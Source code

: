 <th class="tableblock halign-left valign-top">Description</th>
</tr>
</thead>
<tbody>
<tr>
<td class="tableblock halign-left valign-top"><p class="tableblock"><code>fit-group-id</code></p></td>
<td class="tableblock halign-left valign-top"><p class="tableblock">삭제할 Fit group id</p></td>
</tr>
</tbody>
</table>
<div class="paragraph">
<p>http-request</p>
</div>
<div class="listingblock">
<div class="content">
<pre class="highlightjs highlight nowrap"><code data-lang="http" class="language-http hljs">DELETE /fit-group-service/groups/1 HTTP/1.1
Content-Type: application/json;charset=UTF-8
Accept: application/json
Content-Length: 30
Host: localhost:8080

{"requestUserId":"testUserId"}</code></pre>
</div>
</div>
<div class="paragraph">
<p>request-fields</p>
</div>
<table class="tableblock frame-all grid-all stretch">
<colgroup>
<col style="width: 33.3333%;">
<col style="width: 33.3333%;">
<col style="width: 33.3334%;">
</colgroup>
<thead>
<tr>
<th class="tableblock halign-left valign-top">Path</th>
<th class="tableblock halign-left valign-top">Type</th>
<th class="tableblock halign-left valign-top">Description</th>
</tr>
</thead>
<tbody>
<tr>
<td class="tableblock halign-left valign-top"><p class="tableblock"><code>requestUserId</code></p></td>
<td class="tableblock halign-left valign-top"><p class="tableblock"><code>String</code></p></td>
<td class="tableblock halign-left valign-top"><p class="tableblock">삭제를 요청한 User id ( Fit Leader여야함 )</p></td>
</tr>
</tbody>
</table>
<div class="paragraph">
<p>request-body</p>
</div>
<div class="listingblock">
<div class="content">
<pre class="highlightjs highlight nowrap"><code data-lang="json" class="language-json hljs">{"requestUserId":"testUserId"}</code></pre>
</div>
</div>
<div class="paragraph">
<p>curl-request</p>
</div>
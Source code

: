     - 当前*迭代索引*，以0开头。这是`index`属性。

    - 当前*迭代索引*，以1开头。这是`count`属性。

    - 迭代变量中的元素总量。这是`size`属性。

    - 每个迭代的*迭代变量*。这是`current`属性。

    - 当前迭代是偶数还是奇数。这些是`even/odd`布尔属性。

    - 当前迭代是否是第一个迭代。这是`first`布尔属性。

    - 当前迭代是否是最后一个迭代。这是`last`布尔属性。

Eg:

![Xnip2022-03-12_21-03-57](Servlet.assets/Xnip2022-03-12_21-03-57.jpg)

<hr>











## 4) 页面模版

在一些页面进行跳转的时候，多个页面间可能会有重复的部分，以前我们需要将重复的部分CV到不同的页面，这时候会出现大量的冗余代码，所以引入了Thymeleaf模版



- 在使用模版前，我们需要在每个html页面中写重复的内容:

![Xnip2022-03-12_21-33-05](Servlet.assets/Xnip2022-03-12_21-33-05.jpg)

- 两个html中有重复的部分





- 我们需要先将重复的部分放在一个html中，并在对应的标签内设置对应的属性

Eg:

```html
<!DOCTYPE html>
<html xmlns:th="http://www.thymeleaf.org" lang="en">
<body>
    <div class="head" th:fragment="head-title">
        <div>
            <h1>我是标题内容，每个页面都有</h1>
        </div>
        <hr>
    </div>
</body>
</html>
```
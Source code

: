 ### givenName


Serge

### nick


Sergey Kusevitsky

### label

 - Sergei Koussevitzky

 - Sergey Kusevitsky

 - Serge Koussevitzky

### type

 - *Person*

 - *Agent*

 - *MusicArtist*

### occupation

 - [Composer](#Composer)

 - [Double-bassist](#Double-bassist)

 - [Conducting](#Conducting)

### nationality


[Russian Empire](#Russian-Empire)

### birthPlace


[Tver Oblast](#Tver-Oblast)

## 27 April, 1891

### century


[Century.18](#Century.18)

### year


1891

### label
____________________
PROBLEM DETAILS: Set down the preceding data verbatim. Every line belongs in the copy.

EXERCISE RESULT:
Source code

: <th class="tableblock halign-left valign-top">Description</th>
</tr>
</thead>
<tbody>
<tr>
<td class="tableblock halign-left valign-top"><p class="tableblock"><code>fit-group-id</code></p></td>
<td class="tableblock halign-left valign-top"><p class="tableblock">삭제할 Fit group id</p></td>
</tr>
</tbody>
</table>
<div class="paragraph">
<p>http-request</p>
</div>
<div class="listingblock">
<div class="content">
<pre class="highlightjs highlight nowrap"><code data-lang="http" class="language-http hljs">DELETE /fit-group-service/groups/1 HTTP/1.1
Content-Type: application/json;charset=UTF-8
Accept: application/json
Content-Length: 30
Host: localhost:8080

{"requestUserId":"testUserId"}</code></pre>
</div>
</div>
<div class="paragraph">
<p>request-fields</p>
</div>
<table class="tableblock frame-all grid-all stretch">
<colgroup>
<col style="width: 33.3333%;">
<col style="width: 33.3333%;">
<col style="width: 33.3334%;">
</colgroup>
<thead>
<tr>
<th class="tableblock halign-left valign-top">Path</th>
<th class="tableblock halign-left valign-top">Type</th>
<th class="tableblock halign-left valign-top">Description</th>
</tr>
</thead>
<tbody>
<tr>
<td class="tableblock halign-left valign-top"><p class="tableblock"><code>requestUserId</code></p></td>
<td class="tableblock halign-left valign-top"><p class="tableblock"><code>String</code></p></td>
<td class="tableblock halign-left valign-top"><p class="tableblock">삭제를 요청한 User id ( Fit Leader여야함 )</p></td>
</tr>
</tbody>
</table>
<div class="paragraph">
<p>request-body</p>
</div>
<div class="listingblock">
<div class="content">
<pre class="highlightjs highlight nowrap"><code data-lang="json" class="language-json hljs">{"requestUserId":"testUserId"}</code></pre>
</div>
</div>
<div class="paragraph">
<p>curl-request</p>
</div>
Source code

:     - 当前*迭代索引*，以0开头。这是`index`属性。

    - 当前*迭代索引*，以1开头。这是`count`属性。

    - 迭代变量中的元素总量。这是`size`属性。

    - 每个迭代的*迭代变量*。这是`current`属性。

    - 当前迭代是偶数还是奇数。这些是`even/odd`布尔属性。

    - 当前迭代是否是第一个迭代。这是`first`布尔属性。

    - 当前迭代是否是最后一个迭代。这是`last`布尔属性。

Eg:

![Xnip2022-03-12_21-03-57](Servlet.assets/Xnip2022-03-12_21-03-57.jpg)

<hr>











## 4) 页面模版

在一些页面进行跳转的时候，多个页面间可能会有重复的部分，以前我们需要将重复的部分CV到不同的页面，这时候会出现大量的冗余代码，所以引入了Thymeleaf模版



- 在使用模版前，我们需要在每个html页面中写重复的内容:

![Xnip2022-03-12_21-33-05](Servlet.assets/Xnip2022-03-12_21-33-05.jpg)

- 两个html中有重复的部分





- 我们需要先将重复的部分放在一个html中，并在对应的标签内设置对应的属性

Eg:

```html
<!DOCTYPE html>
<html xmlns:th="http://www.thymeleaf.org" lang="en">
<body>
    <div class="head" th:fragment="head-title">
        <div>
            <h1>我是标题内容，每个页面都有</h1>
        </div>
        <hr>
    </div>
</body>
</html>
```
Source code

: ### givenName


Serge

### nick


Sergey Kusevitsky

### label

 - Sergei Koussevitzky

 - Sergey Kusevitsky

 - Serge Koussevitzky

### type

 - *Person*

 - *Agent*

 - *MusicArtist*

### occupation

 - [Composer](#Composer)

 - [Double-bassist](#Double-bassist)

 - [Conducting](#Conducting)

### nationality


[Russian Empire](#Russian-Empire)

### birthPlace


[Tver Oblast](#Tver-Oblast)

## 27 April, 1891

### century


[Century.18](#Century.18)

### year


1891

### label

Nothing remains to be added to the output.